Protein ITFG3 also known as family with sequence similarity 234 member A (FAM234A) is a protein that in humans is encoded by the ITFG3 gene.  Here, the gene is explored as encoded by mRNA found in Homo sapiens.  The FAM234A gene is conserved in mice, rats, chickens, zebrafish, dogs, cows, frogs, chimpanzees, and rhesus monkeys. Orthologs of the gene can be found in at least 220 organisms including the tropical clawed frog, pandas, and Chinese hamsters. The gene is located at 16p13.3 and has a total of 19 exons.  The mRNA has a total of 3224 bp and the protein has 552 aa.  The molecular mass of the protein produced by this gene is 59660 Da.  It is expressed in at least 27 tissue types in humans, with the greatest presence in the duodenum, fat, small intestine, and heart.

A “Newfoundland deletion” or a0-thalassemia deletion has been found within the second intervening sequence of the FAM234A gene. The gene is associated with multiple red blood cell phenotypes in African Americans – though the exact function or effect of the gene was not entirely clear.  Review of GeneCards’ current database on the FAM234A gene provided no additional elucidation on the function of the gene.

Gene 
FAM234A is located on Chromosome 16 (234,546 - 269, 943). It is 35,398 bases long, contains 11 exons, and is oriented on the plus strand in the 5' to 3' direction. Other aliases include ITFG3, C16orf9, and gs19.
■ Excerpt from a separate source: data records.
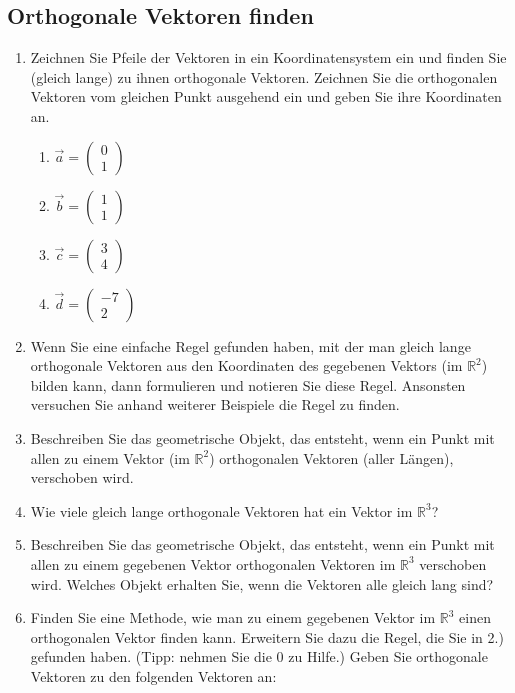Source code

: \documentclass[12pt,a4paper,twoside,fleqn]{article}
\begin{document}
\subsection{Orthogonale Vektoren finden}
\begin{enumerate}
\item Zeichnen Sie Pfeile der Vektoren in ein Koordinatensystem ein und
  finden Sie (gleich lange) zu ihnen orthogonale Vektoren. Zeichnen
  Sie die orthogonalen Vektoren vom gleichen Punkt ausgehend ein und
  geben Sie ihre Koordinaten an. 

  \begin{multicols}{4}
    \begin{enumerate}
    \item $\vec{a}=  
      \begin{pmatrix}
        0\\1
      \end{pmatrix}
      $
    \item $\vec{b}=  
      \begin{pmatrix}
        1\\1
      \end{pmatrix}
      $
    \item $\vec{c}=  
      \begin{pmatrix}
        3\\4
      \end{pmatrix}
      $
    \item $\vec{d}=  
      \begin{pmatrix}
        -7\\2
      \end{pmatrix}
      $
    \end{enumerate}
  \end{multicols}
\item Wenn Sie eine einfache Regel gefunden haben, mit der man gleich lange
  orthogonale Vektoren aus den Koordinaten des gegebenen Vektors  (im
  $\mathbb{R}^2$) bilden
  kann, dann formulieren und notieren Sie diese
  Regel. Ansonsten  versuchen Sie anhand weiterer Beispiele die Regel zu
  finden.
\item Beschreiben Sie das geometrische Objekt, das entsteht, wenn ein
  Punkt mit allen zu einem Vektor (im $\mathbb{R}^2$)  orthogonalen
  Vektoren (aller Längen), verschoben wird. 
\item Wie viele gleich
  lange orthogonale Vektoren hat ein Vektor im $\mathbb{R}^3$?
\item Beschreiben Sie das geometrische Objekt, das entsteht, wenn ein
  Punkt mit allen zu einem gegebenen Vektor orthogonalen Vektoren im
  $\mathbb{R}^3$ verschoben wird. Welches Objekt erhalten Sie, wenn
  die Vektoren alle gleich lang sind?
\item Finden Sie eine Methode, wie man zu einem gegebenen Vektor im
  $\mathbb{R}^3$ einen orthogonalen Vektor finden kann. Erweitern Sie
  dazu die Regel, die Sie in 2.) gefunden haben. (Tipp: nehmen Sie die
  0 zu Hilfe.) Geben Sie orthogonale Vektoren zu den folgenden
  Vektoren an:
  

\end{enumerate}
\end{document}
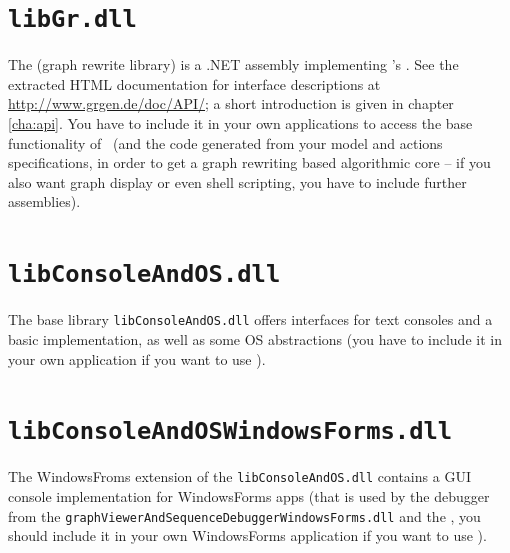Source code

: \section{\texttt{libGr.dll}}
\label{sct:API}
The \LibGr{} (graph rewrite library) is a .NET assembly implementing \GrG's .
See the extracted HTML documentation for interface descriptions at \url{http://www.grgen.de/doc/API/};
a short introduction is given in chapter \ref{cha:api}.
You have to include it in your own applications to access the base functionality of \GrG\ (and the code generated from your model and actions specifications, in order to get a graph rewriting based algorithmic core -- if you also want graph display or even shell scripting, you have to include further assemblies).

\section{\texttt{libConsoleAndOS.dll}}
The base library \texttt{libConsoleAndOS.dll} offers interfaces for text consoles and a basic implementation, as well as some OS abstractions (you have to include it in your own application if you want to use \GrG).

\section{\texttt{libConsoleAndOSWindowsForms.dll}}
The WindowsFroms extension of the \texttt{libConsoleAndOS.dll} contains a GUI console implementation for WindowsForms apps (that is used by the debugger from the \texttt{graphViewerAndSequenceDebuggerWindowsForms.dll} and the \GGrShell, you should include it in your own WindowsForms application if you want to use \GrG).

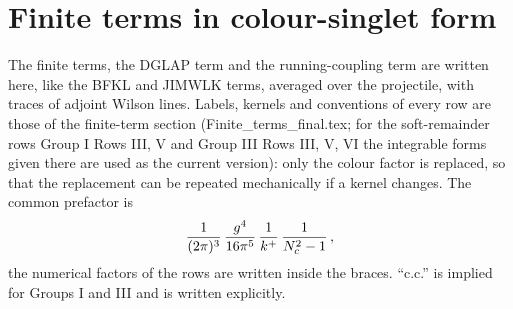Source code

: \section{Finite terms in colour-singlet form}\label{sec:singlet}
\noindent The finite terms, the DGLAP term and the running-coupling term are written here, like the BFKL and JIMWLK terms, averaged over the projectile, with traces of adjoint Wilson lines. Labels, kernels and conventions of every row are those of the finite-term section (Finite\_terms\_final.tex; for the soft-remainder rows Group I Rows III, V and Group III Rows III, V, VI the integrable forms given there are used as the current version): only the colour factor is replaced, so that the replacement can be repeated mechanically if a kernel changes. The common prefactor is
\begin{align}
\frac{1}{(2\pi)^{3}}\,\frac{g^{4}}{16\pi^{5}}\,\frac{1}{k^{+}}\,\frac{1}{N_{c}^{2}-1}\,,\notag
\end{align}
the numerical factors of the rows are written inside the braces. ``c.c.'' is implied for Groups I and III and is written explicitly.

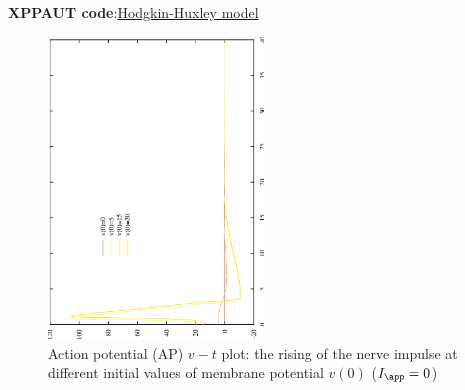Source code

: {\bf XPPAUT code}:\hyperref[HH_model]{Hodgkin-Huxley model}



\begin{figure}[!hbt]
 \centerline{\includegraphics[height=8cm,angle=-90]{./images/HH_model1.eps}}
 \caption{Action potential (AP) $v-t$ plot: the rising of the nerve impulse at
 different initial values of membrane potential $v(0)$ ($I_\app=0$)}
\label{fig:HH1}
\end{figure}



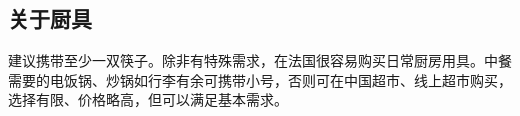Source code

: \subsection{关于厨具}

建议携带至少一双筷子。除非有特殊需求，在法国很容易购买日常厨房用具。中餐需要的电饭锅、炒锅如行李有余可携带小号，否则可在中国超市、线上超市购买，选择有限、价格略高，但可以满足基本需求。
There are no known paralogs of FAM234A.

The FAM234A gene is conserved in at least 220 organisms, with no evidence for conservation of the gene in single-celled organisms. Listed below is a selection of orthologs with the estimated date of divergence from human lineage in million years ago (MYA), the accession number, and the % identity to human FAM234A. This list does not contain all of the known orthologs.

mRNA 
There are at least 11 FAM234A isoforms. Aside from the longest transcript, the other isoforms differ by truncation, primarily at the 3' end. This results in a wide variation in sequence length between isoforms.

Protein 

The FAM234A gene encodes a serine and leucine rich protein titled the "FAM234A Protein" or ITFG3. The encoded protein is 552 amino acids in length with a predicted molecular weight of 59,660Da and a basal isoelectric point of 5.84. The FAM234A protein has a notable hydrophobic region from position 49-70 in the amino acid sequence that correlates with one of the two trans-membrane regions found on FAM234A. FAM234A has membrane topology type 3a, indicating multiple trans-membrane regions with its N-terminus facing the cytosol. The protein is predicted to be located in the endoplasmic reticulum, with portions of it found within the endoplasmic reticulum lumen. Within the cell, FAM234A has also been localized to the ribosomes and nucleus.